Product Support

Participant Login

Provides username/password access to edit a Participants Database record.

Product Setup

To configure the plugin for use, start by making sure your “Participant Record Page” is correctly configured by visiting the “Record Form” tab in the main Participants Database settings. This tells the login form which page to go to when the login is accepted.

Setting up the Participant Record Page

Configure the Login Form

On the Participant Login settings page, you can configure the form to show one or two fields that the user will need to fill in to access their editable record. The first field is called the “Username” field, and it is used as the primary identifier. This can be an email address, an ID number of some kind, or really anything that can be used to uniquely identify the user.

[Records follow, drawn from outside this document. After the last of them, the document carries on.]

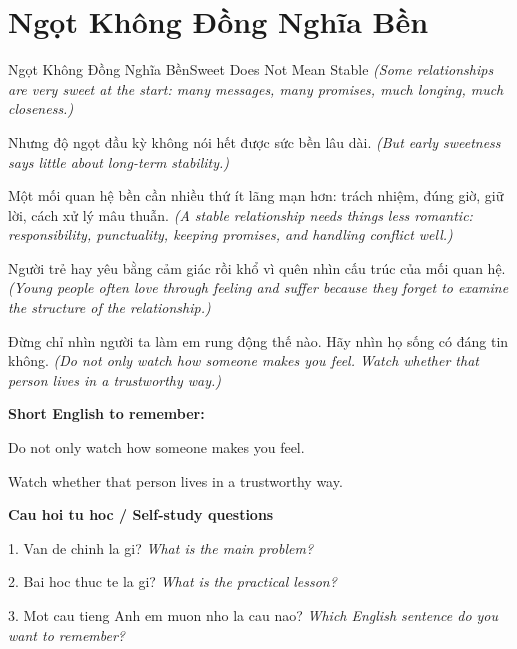 \section{Ngọt Không Đồng Nghĩa Bền}
\begin{truyen}{Ngọt Không Đồng Nghĩa Bền}{Sweet Does Not Mean Stable}
\textit{(Some relationships are very sweet at the start: many messages, many promises, much longing, much closeness.)}

Nhưng độ ngọt đầu kỳ không nói hết được sức bền lâu dài.
\textit{(But early sweetness says little about long-term stability.)}

Một mối quan hệ bền cần nhiều thứ ít lãng mạn hơn: trách nhiệm, đúng giờ, giữ lời, cách xử lý mâu thuẫn.
\textit{(A stable relationship needs things less romantic: responsibility, punctuality, keeping promises, and handling conflict well.)}

Người trẻ hay yêu bằng cảm giác rồi khổ vì quên nhìn cấu trúc của mối quan hệ.
\textit{(Young people often love through feeling and suffer because they forget to examine the structure of the relationship.)}

\end{truyen}

\begin{baihoc}
Đừng chỉ nhìn người ta làm em rung động thế nào. Hãy nhìn họ sống có đáng tin không.
\textit{(Do not only watch how someone makes you feel. Watch whether that person lives in a trustworthy way.)}
\end{baihoc}

\begin{ghinhoanh}
\textbf{Short English to remember:}

Do not only watch how someone makes you feel.

Watch whether that person lives in a trustworthy way.

\end{ghinhoanh}

\begin{tuhocnhanh}
\textbf{Cau hoi tu hoc / Self-study questions}

1. Van de chinh la gi? \textit{What is the main problem?}

2. Bai hoc thuc te la gi? \textit{What is the practical lesson?}

3. Mot cau tieng Anh em muon nho la cau nao? \textit{Which English sentence do you want to remember?}
\end{tuhocnhanh}
\ngancach

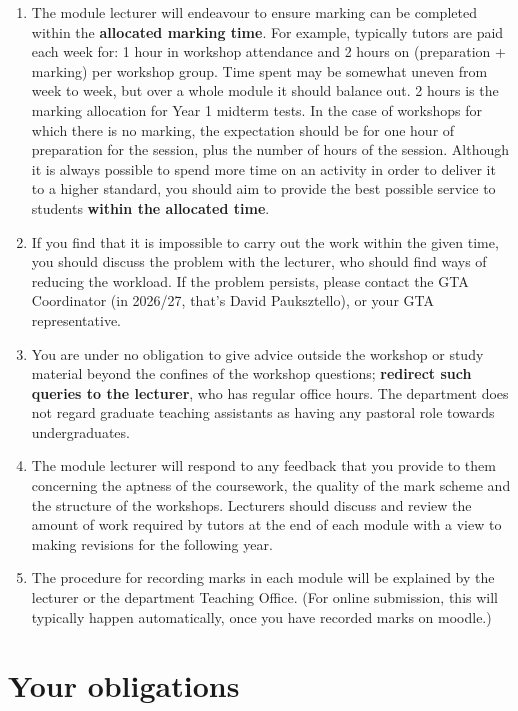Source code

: \documentclass[11pt,a4paper]{amsart}
\begin{document}
\begin{enumerate}
\item The module lecturer will endeavour to ensure marking can be completed within the {\bf allocated marking time}. For example, typically tutors are paid each week for: 1 hour in workshop attendance and 2 hours on (preparation + marking) per workshop group. Time spent may be somewhat uneven from week to week, but over a whole module it should balance out. 2 hours is the marking allocation for Year 1 midterm tests. In the case of workshops for which there is no marking, the expectation should be for one hour of preparation for the session, plus the number of hours of the session. Although it is always possible to spend more time on an activity in order to deliver it to a higher standard, you should aim to provide the best possible service to students {\bf within the allocated time}. 
\item If you find that it is impossible to carry out the work within the given time, you should discuss the problem with the lecturer, who should find ways of reducing the workload. If the problem persists, please contact the GTA Coordinator (in 2026/27, that's David Pauksztello), or your GTA representative.
\item You are under no obligation to give advice outside the workshop or study material beyond the confines of the workshop questions; {\bf redirect such queries to the lecturer}, who has regular office hours. The department does not regard graduate teaching assistants as having any pastoral role towards undergraduates.
\item The module lecturer will respond to any feedback that you provide to them concerning the aptness of the coursework, the quality of the mark scheme and the structure of the workshops. Lecturers should discuss and review the amount of work required by tutors at the end of each module with a view to making revisions for the following year.
\item The procedure for recording marks in each module will be explained by the lecturer or the department Teaching Office. (For online submission, this will typically happen automatically, once you have recorded marks on moodle.)
\end{enumerate}

\section{Your obligations}
\end{document}

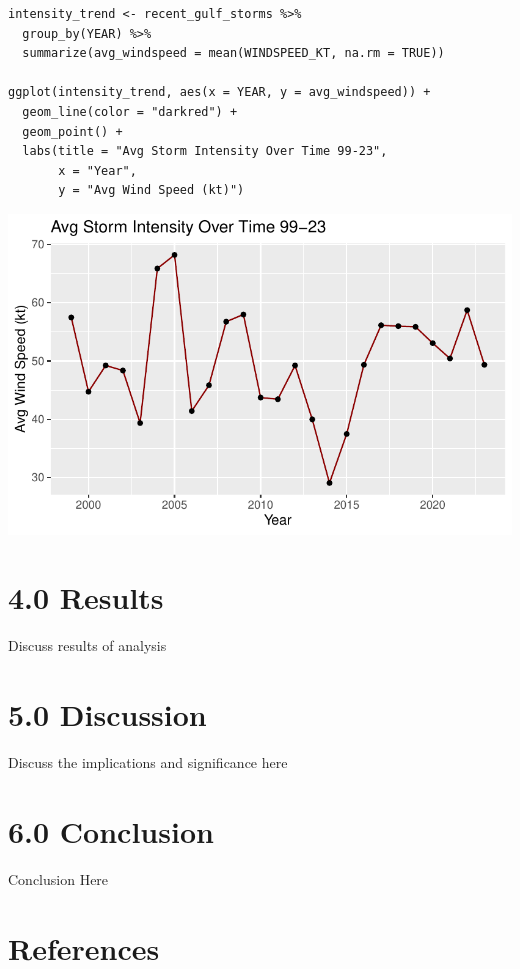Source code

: \documentclass[12pt,letterpaper]{article}
\begin{document}
\begin{verbatim}
intensity_trend <- recent_gulf_storms %>%
  group_by(YEAR) %>%
  summarize(avg_windspeed = mean(WINDSPEED_KT, na.rm = TRUE))

ggplot(intensity_trend, aes(x = YEAR, y = avg_windspeed)) +
  geom_line(color = "darkred") +
  geom_point() +
  labs(title = "Avg Storm Intensity Over Time 99-23",
       x = "Year",
       y = "Avg Wind Speed (kt)")
\end{verbatim}

\includegraphics{GroupTask3_files/figure-pdf/Plots-4.pdf}

\newpage

\section{4.0 Results}\label{results}

Discuss results of analysis

\newpage

\section{5.0 Discussion}\label{discussion}

Discuss the implications and significance here

\newpage

\section{6.0 Conclusion}\label{conclusion}

Conclusion Here

\section*{References}\label{references}

\printbibliography[heading=none]
\end{document}
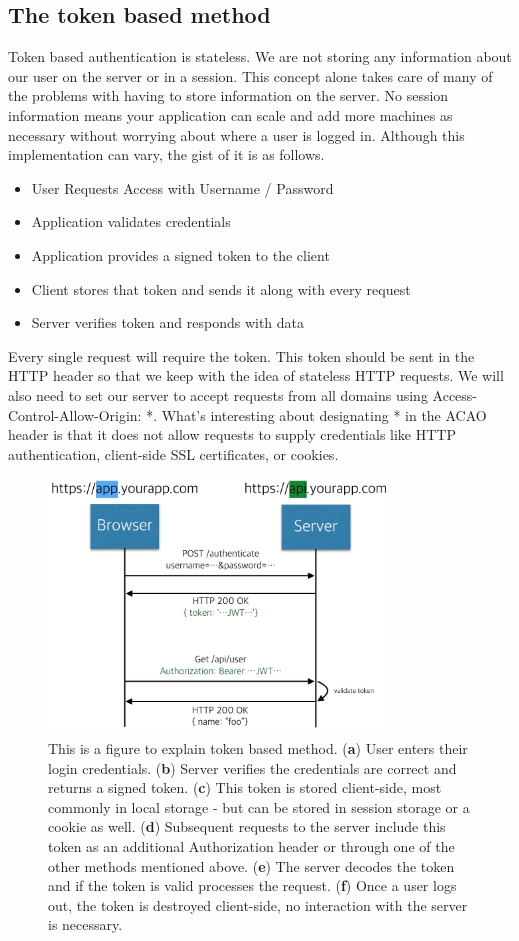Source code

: \documentclass[journal,article,submit,moreauthors,pdftex,10pt,a4paper]{mdpi}
\begin{document}
\subsection{The token based method}
Token based authentication is stateless. We are not storing any information about our user on the server or in a session. This concept alone takes care of many of the problems with having to store information on the server\cite{one-time-cookies}.
No session information means your application can scale and add more machines as necessary without worrying about where a user is logged in.
Although this implementation can vary, the gist of it is as follows.
\begin{itemize}[leftmargin=*,labelsep=4mm]
\item User Requests Access with Username / Password
\item Application validates credentials
\item Application provides a signed token to the client
\item Client stores that token and sends it along with every request
\item Server verifies token and responds with data
\end{itemize}

Every single request will require the token. This token should be sent in the HTTP header so that we keep with the idea of stateless HTTP requests. We will also need to set our server to accept requests from all domains using Access-Control-Allow-Origin: *. What’s interesting about designating * in the ACAO header is that it does not allow requests to supply credentials like HTTP authentication, client-side SSL certificates, or cookies.

\begin{figure}[H]
\centering
\includegraphics[width=9cm]{figures/tokenbased}
\caption{This is a figure to explain token based method. (\textbf{a}) User enters their login credentials. (\textbf{b}) Server verifies the credentials are correct and returns a signed token. (\textbf{c}) This token is stored client-side, most commonly in local storage - but can be stored in session storage or a cookie as well. (\textbf{d}) Subsequent requests to the server include this token as an additional Authorization header or through one of the other methods mentioned above. (\textbf{e}) The server decodes the token and if the token is valid processes the request. (\textbf{f}) Once a user logs out, the token is destroyed client-side, no interaction with the server is necessary.}
\label{tokenbased}
\end{figure}
\end{document}
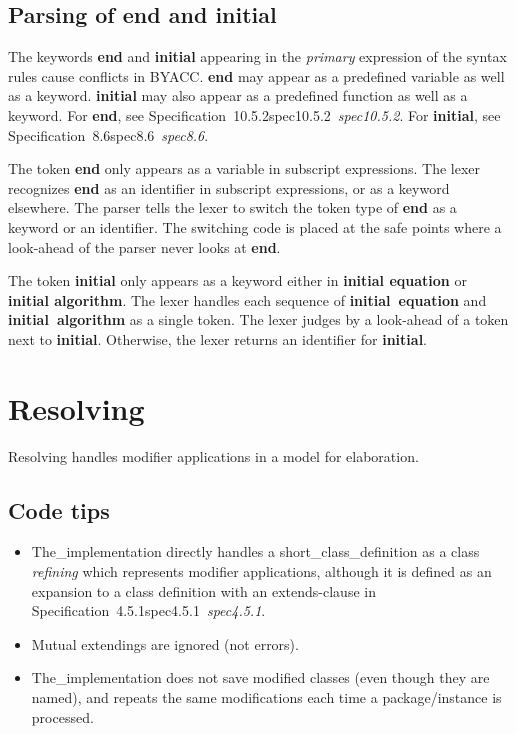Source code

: \documentclass[10pt,b5paper]{article}
\def\specrefx#1#2{Specification~#1\ifx\relax#2\relax{}\else~{\it{}#2}\fi}
\def\specref#1{\specrefx{#1}{\csname spec#1\endcsname}}
\begin{document}

\subsection{Parsing of {\bf{}end} and {\bf{}initial}}

The keywords {\bf{}end} and {\bf{}initial} appearing in the
{\it{}primary\/} expression of the syntax rules cause conflicts in
BYACC\@.  {\bf{}end} may appear as a predefined variable as well as a
keyword.  {\bf{}initial} may also appear as a predefined function as
well as a keyword.  For {\bf{}end}, see \specref{10.5.2}.  For
{\bf{}initial}, see \specref{8.6}.

The token {\bf{}end} only appears as a variable in subscript
expressions.  The lexer recognizes {\bf{}end} as an identifier in
subscript expressions, or as a keyword elsewhere.  The parser tells
the lexer to switch the token type of {\bf{}end} as a keyword or an
identifier.  The switching code is placed at the safe points where a
look-ahead of the parser never looks at {\bf{}end}.

The token {\bf{}initial} only appears as a keyword either in
{\bf{}initial equation} or {\bf{}initial algorithm}.  The lexer
handles each sequence of {\bf{}initial~equation} and
{\bf{}initial~algorithm} as a single token.  The lexer judges by a
look-ahead of a token next to {\bf{}initial}.  Otherwise, the lexer
returns an identifier for {\bf{}initial}.


\section{Resolving}

{Resolving} handles modifier applications in a model for elaboration.


\subsection{Code tips}

\begin{itemize}

\item The_implementation directly handles a short_class_definition as
a class {\it{}refining\/} which represents modifier applications,
although it is defined as an expansion to a class definition with an
extends-clause in \specref{4.5.1}.

\item Mutual extendings are ignored (not errors).

\item The_implementation does not save modified classes (even though
they are named), and repeats the same modifications each time a
package/instance is processed.


\end{itemize}
\end{document}
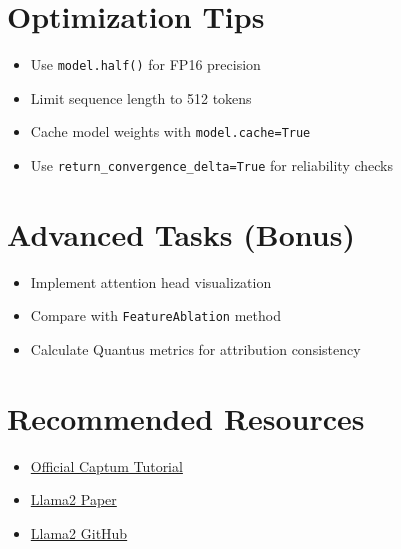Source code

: \section*{Optimization Tips}
\begin{itemize}
\item Use \texttt{model.half()} for FP16 precision
\item Limit sequence length to 512 tokens
\item Cache model weights with \texttt{model.cache=True}
\item Use \texttt{return\_convergence\_delta=True} for reliability checks
\end{itemize}

\section*{Advanced Tasks (Bonus)}
\begin{itemize}
\item Implement attention head visualization
\item Compare with \texttt{FeatureAblation} method
\item Calculate Quantus metrics for attribution consistency
\end{itemize}

\section*{Recommended Resources}
\begin{itemize}
\item \href{https://captum.ai/tutorials/Llama2_LLM_Attribution}{Official Captum Tutorial}
\item \href{https://arxiv.org/abs/2307.03381}{Llama2 Paper}
\item \href{https://github.com/facebookresearch/llama}{Llama2 GitHub}
\end{itemize}
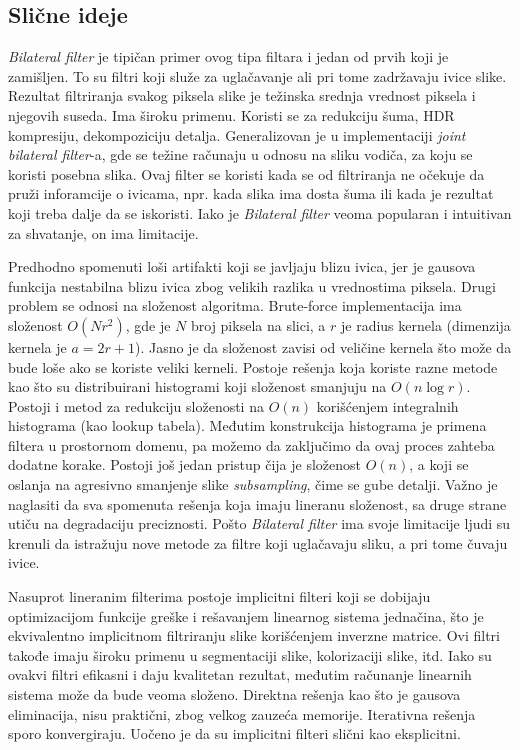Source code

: \documentclass[a4paper,12pt,titlepage]{article}
\begin{document}
\subsection{Slične ideje}%

\emph{Bilateral filter} je tipičan primer ovog tipa filtara i jedan od prvih koji je zamišljen. To su filtri koji služe za uglačavanje ali pri tome zadržavaju ivice slike. Rezultat filtriranja svakog piksela slike je težinska srednja vrednost piksela i njegovih suseda. Ima široku primenu. Koristi se za redukciju šuma, HDR kompresiju, dekompoziciju detalja. Generalizovan je u implementaciji \emph{joint bilateral filter}-a, gde se težine računaju u odnosu na sliku vodiča, za koju se koristi posebna slika. Ovaj filter se koristi kada se od filtriranja ne očekuje da pruži inforamcije o ivicama, npr. kada slika ima dosta šuma ili kada je rezultat koji treba dalje da se iskoristi. Iako je \emph{Bilateral filter} veoma popularan i intuitivan za shvatanje, on ima limitacije. 

Predhodno spomenuti loši artifakti koji se javljaju blizu ivica, jer je gausova funkcija nestabilna blizu ivica zbog velikih razlika u vrednostima piksela. Drugi problem se odnosi na složenost algoritma. Brute-force implementacija ima složenost $O(Nr^2)$, gde je $N$ broj piksela na slici, a $r$ je radius kernela (dimenzija kernela je $a = 2r + 1$). Jasno je da složenost zavisi od veličine kernela što može da bude loše ako se koriste veliki kerneli. Postoje rešenja koja koriste razne metode kao što su distribuirani histogrami koji složenost smanjuju na $O(n \log{r})$. Postoji i metod za redukciju složenosti na $O(n)$ korišćenjem integralnih histograma (kao lookup tabela). Međutim konstrukcija histograma je primena filtera u prostornom domenu, pa možemo da zaključimo da ovaj proces zahteba dodatne korake. Postoji još jedan pristup čija je složenost $O(n)$, a koji se oslanja na agresivno smanjenje slike \emph{subsampling}, čime se gube detalji. Važno je naglasiti da sva spomenuta rešenja koja imaju lineranu složenost, sa druge strane utiču na degradaciju preciznosti. Pošto \emph{Bilateral filter} ima svoje limitacije ljudi su krenuli da istražuju nove metode za filtre koji uglačavaju sliku, a pri tome čuvaju ivice. 

Nasuprot lineranim filterima postoje implicitni filteri koji se dobijaju optimizacijom funkcije greške i rešavanjem linearnog sistema jednačina, što je ekvivalentno implicitnom filtriranju slike korišćenjem inverzne matrice. Ovi filtri takođe imaju široku primenu u segmentaciji slike, kolorizaciji slike, itd. Iako su ovakvi filtri efikasni i daju kvalitetan rezultat, međutim računanje linearnih sistema može da bude veoma složeno. Direktna rešenja kao što je gausova eliminacija, nisu praktični, zbog velkog zauzeća memorije. Iterativna rešenja sporo konvergiraju. Uočeno je da su implicitni filteri slični kao eksplicitni. 
\end{document}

The second field is called the “Password” field, but it can also be anything you want. It is usually used to verify the user, especially if the Username field is something that would be generally known, such as an email address. It is also possible to set up the form to use only a single input field by unchecking the “Require Password” checkbox. When this is unchecked, only the Username field will be shown in the form. You might do this if your username field was something only the user would know, such as an ID number.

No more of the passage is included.